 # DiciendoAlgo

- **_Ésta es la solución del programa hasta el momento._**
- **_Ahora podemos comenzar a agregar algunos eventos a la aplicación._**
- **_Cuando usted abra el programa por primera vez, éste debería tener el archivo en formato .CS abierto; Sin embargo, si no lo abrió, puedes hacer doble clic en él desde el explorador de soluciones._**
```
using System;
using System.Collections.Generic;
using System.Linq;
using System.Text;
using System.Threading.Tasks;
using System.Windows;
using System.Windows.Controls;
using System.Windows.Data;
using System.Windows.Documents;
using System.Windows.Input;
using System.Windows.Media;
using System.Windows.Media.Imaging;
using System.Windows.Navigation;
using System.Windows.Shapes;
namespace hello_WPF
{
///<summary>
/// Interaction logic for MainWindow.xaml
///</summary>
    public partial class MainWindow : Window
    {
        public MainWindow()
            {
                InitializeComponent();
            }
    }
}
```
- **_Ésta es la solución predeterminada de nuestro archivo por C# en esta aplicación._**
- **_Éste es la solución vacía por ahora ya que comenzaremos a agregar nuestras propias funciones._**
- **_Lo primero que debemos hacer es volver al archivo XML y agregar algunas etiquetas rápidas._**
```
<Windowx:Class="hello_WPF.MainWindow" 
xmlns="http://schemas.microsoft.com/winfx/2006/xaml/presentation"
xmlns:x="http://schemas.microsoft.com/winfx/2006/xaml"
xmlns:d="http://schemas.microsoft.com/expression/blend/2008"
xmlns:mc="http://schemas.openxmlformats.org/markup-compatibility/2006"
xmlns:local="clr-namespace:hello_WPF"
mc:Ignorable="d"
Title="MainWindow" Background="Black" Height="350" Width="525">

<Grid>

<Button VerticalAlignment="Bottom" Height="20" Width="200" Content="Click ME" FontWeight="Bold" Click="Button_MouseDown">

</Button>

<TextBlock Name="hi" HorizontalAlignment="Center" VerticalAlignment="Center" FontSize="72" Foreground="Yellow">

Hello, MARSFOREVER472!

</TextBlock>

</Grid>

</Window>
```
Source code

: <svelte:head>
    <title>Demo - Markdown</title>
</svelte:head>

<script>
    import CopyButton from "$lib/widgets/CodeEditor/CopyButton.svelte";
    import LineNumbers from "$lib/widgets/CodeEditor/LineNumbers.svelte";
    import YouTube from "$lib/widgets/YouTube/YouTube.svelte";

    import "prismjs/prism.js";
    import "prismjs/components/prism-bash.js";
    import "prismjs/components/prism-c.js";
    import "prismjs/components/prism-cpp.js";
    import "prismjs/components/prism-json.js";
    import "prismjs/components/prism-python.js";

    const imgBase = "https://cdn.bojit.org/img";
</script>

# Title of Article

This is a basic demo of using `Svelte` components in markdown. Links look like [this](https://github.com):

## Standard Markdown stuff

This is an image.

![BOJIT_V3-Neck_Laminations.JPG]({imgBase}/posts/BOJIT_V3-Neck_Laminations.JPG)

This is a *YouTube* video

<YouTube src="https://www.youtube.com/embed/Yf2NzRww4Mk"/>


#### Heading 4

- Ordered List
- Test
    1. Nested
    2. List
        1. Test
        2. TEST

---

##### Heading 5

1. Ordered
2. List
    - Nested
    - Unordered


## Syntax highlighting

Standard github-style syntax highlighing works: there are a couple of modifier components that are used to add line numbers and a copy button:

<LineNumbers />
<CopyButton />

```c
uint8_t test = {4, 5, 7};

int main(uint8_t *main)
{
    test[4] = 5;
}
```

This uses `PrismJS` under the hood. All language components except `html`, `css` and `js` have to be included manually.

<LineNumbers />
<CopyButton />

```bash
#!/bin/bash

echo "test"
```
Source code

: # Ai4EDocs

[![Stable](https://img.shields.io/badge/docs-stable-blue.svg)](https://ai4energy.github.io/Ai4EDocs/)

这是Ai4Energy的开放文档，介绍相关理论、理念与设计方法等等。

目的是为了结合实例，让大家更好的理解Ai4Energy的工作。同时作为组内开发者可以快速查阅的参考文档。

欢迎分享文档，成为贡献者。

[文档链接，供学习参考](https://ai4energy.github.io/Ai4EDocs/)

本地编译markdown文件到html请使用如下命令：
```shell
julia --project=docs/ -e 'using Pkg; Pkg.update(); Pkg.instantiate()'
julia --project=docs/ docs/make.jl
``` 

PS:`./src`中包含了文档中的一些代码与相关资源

→ **REQUIRED ACTION**:
Work through the material above. Then report how many of its lines contain "schemas", and only that.

→ **EXPECTED ANSWER**:
4